Startschuss zum AUA-Verkauf: ÖIAG sucht
per Inseraten nach potenziellen Käufern

Anzeigen in "Financial Times" und "Wiener Zeitung" 42,7 Prozent sollen an ausländischen Investor gehen

Startschuss zum AUA-Verkauf: ÖIAG sucht
per Inseraten nach potenziellen Käufern © Bild: APA

Der AUA-Verkauf geht in die konkrete Phase: Nach dem erteilten Auftrag der Bundesregierung an die staatliche Beteiligungsholding ÖIAG zum Verkauf ihrer AUA-Anteile ist der Verkaufsprozess mit Zeitungsinseraten auch offiziell angelaufen. Über Anzeigen in der "Financial Times" (Europaausgabe) und im Amtsblatt der "Wiener Zeitung" werden offiziell Käufer für das 42,75-Prozent-Paket des Bundes gesucht.

In vergleichsweise kleinen Inseraten (7 x 7 cm in der großformatigen "Financial Times") sind noch einmal die bereits bekannten Eckpunkte des Verkaufsvorgangs festgeschrieben: "Interessierte Investoren werden eingeladen, ihre schriftliche Interessensbekundung an der Transaktion bis spätestens zum 24. August 2008 an Merril Lynch zu richten", heißt es in der Ankündigung.

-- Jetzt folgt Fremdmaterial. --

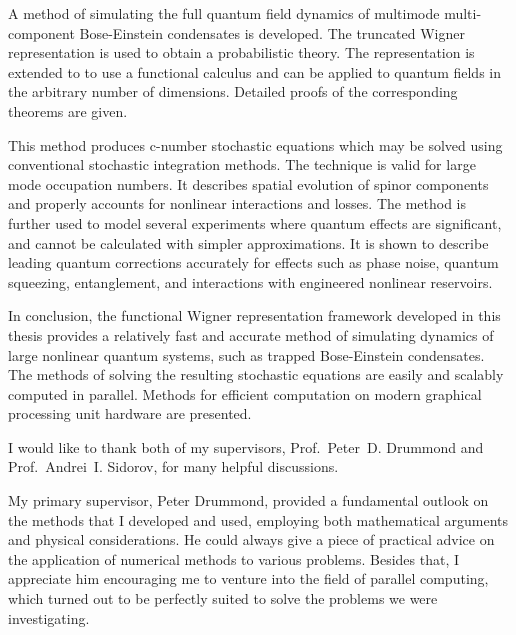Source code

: 

\cleardoublepage



A method of simulating the full quantum field dynamics of multimode multi-component Bose-Einstein condensates is developed.
The truncated Wigner representation is used to obtain a probabilistic theory.
The representation is extended to to use a functional calculus and can be applied to quantum fields in the arbitrary number of dimensions.
Detailed proofs of the corresponding theorems are given.

This method produces c-number stochastic equations which may be solved using conventional stochastic integration methods.
The technique is valid for large mode occupation numbers.
It describes spatial evolution of spinor components and properly accounts for nonlinear interactions and losses.
The method is further used to model several experiments where quantum effects are significant, and cannot be calculated with simpler approximations.
It is shown to describe leading quantum corrections accurately for effects such as phase noise, quantum squeezing, entanglement, and interactions with engineered nonlinear reservoirs.

In conclusion, the functional Wigner representation framework developed in this thesis provides a relatively fast and accurate method of simulating dynamics of large nonlinear quantum systems, such as trapped Bose-Einstein condensates.
The methods of solving the resulting stochastic equations are easily and scalably computed in parallel.
Methods for efficient computation on modern graphical processing unit hardware are presented.


\cleardoublepage


I would like to thank both of my supervisors, Prof.~Peter~D. Drummond and Prof.~Andrei~I. Sidorov, for many helpful discussions.

My primary supervisor, Peter Drummond, provided a fundamental outlook on the methods that I developed and used, employing both mathematical arguments and physical considerations.
He could always give a piece of practical advice on the application of numerical methods to various problems.
Besides that, I appreciate him encouraging me to venture into the field of parallel computing, which turned out to be perfectly suited to solve the problems we were investigating.

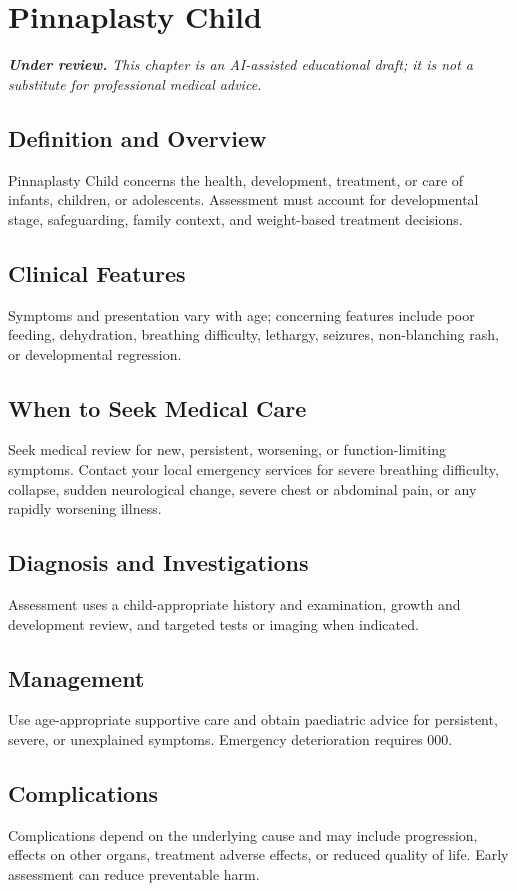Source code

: \chapter{Pinnaplasty Child}

\medskip
\noindent\textit{\textbf{Under review.} This chapter is an AI-assisted educational draft; it is not a substitute for professional medical advice.}

\section*{Definition and Overview}
Pinnaplasty Child concerns the health, development, treatment, or care of infants, children, or adolescents. Assessment must account for developmental stage, safeguarding, family context, and weight-based treatment decisions.

\section*{Clinical Features}
Symptoms and presentation vary with age; concerning features include poor feeding, dehydration, breathing difficulty, lethargy, seizures, non-blanching rash, or developmental regression.

\section*{When to Seek Medical Care}
Seek medical review for new, persistent, worsening, or function-limiting symptoms. Contact your local emergency services for severe breathing difficulty, collapse, sudden neurological change, severe chest or abdominal pain, or any rapidly worsening illness.

\section*{Diagnosis and Investigations}
Assessment uses a child-appropriate history and examination, growth and development review, and targeted tests or imaging when indicated.

\section*{Management}
Use age-appropriate supportive care and obtain paediatric advice for persistent, severe, or unexplained symptoms. Emergency deterioration requires 000.

\section*{Complications}
Complications depend on the underlying cause and may include progression, effects on other organs, treatment adverse effects, or reduced quality of life. Early assessment can reduce preventable harm.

Die US-Investmentbank wurde als exklusiver Finanzberater mit dem Verkaufsprozedere beauftragt. "Bis spätestens Ende 2008" soll nach den Vorgaben der Regierung ein strategischer Airline-Partner für die AUA gefunden sein. Die Fluggesellschaft Austrian Airlines selbst bekundet die Bereitschaft, den Prozess zu unterstützen.

"Geeignete Investoren" erhalten nach Unterzeichnung einer Vertraulichkeitserklärung ein "Informationspaket" sowie den "Prozessbrief" mit weiteren Details zu Bedingungen und Ablauf des Verfahrens zugestellt. In der Folge prüft die ÖIAG die strategischen Konzepte der Bewerber und erstellt auf Basis der eingereichten "indikativen Angebote" eine Short List der besten Anbieter. Nach Einblick in die detaillierten Geschäftszahlen der AUA im Zug einer Due Diligence-Prüfung soll es abschließend Vertragsverhandlungen mit den verbliebenen Investoren geben.

Suche nach heimischen Investoren läuft
Die Regierung hat im Sommer-Ministerrat den Auftrag für einen Verkauf der ÖIAG-Anteile gegeben. Die ÖIAG kann sich vollständig oder teilweise von ihren AUA-Anteilen trennen, 25 Prozent plus eine Aktie sollen allerdings in österreichischer Hand bleiben. Mit einer solchen Sperrminorität könnten wichtige Beschlüsse eines künftigen ausländischen Mehrheitsaktionärs verhindert werden. Noch ist offen, ob sich genügend private Investoren für die AUA finden, oder ob die ÖIAG selbst als Kernaktionär einen Viertelanteil an der AUA behalten wird.

Die AUA ist nach Ansicht ihres Hauptaktionärs ÖIAG alleine nicht mehr überlebensfähig. Die Airline hatte im Halbjahr einen Verlust von knapp 50 Mio. Euro eingeflogen, für das Gesamtjahr 2008 wird ein Verlust zwischen 70 und 90 Mio. Euro erwartet. Der aktuelle AUA-Chef Alfred Ötsch war unter der Prämisse angetreten, der AUA ein Überleben aus eigenständige Airline ("Stand alone-Strategie") zu ermöglichen.

Erwägungen der Turkish Airlines
Die Fluggesellschaft Turkish Airlines erwägt eine strategische Partnerschaft mit der zum Verkauf stehenden österreichischen Wettbewerberin Austrian Airlines (AUA). "Wir sind prinzipiell an einem Kauf von Anteilen an Austrian Airlines interessiert. Eine Entscheidung haben wir aber noch nicht getroffen", sagte Turkish-Airlines-Chef Temel Kotil in einem Interview mit dem Fernsehsender CNBC-E.

Symbolische Beteiligung der WKÖ
Die Wirtschaftskammer Österreich (WKÖ) schließt eine Beteiligung an einem geplanten Österreich-Konsortium, das die Sperrminorität an der AUA übernehmen soll, nicht aus. Es würde dabei aber "nicht um eine substanzielle Beteiligung, sondern um die Symbolik" gehen, sagt WKÖ-Präsident Leitl im akutellen "News".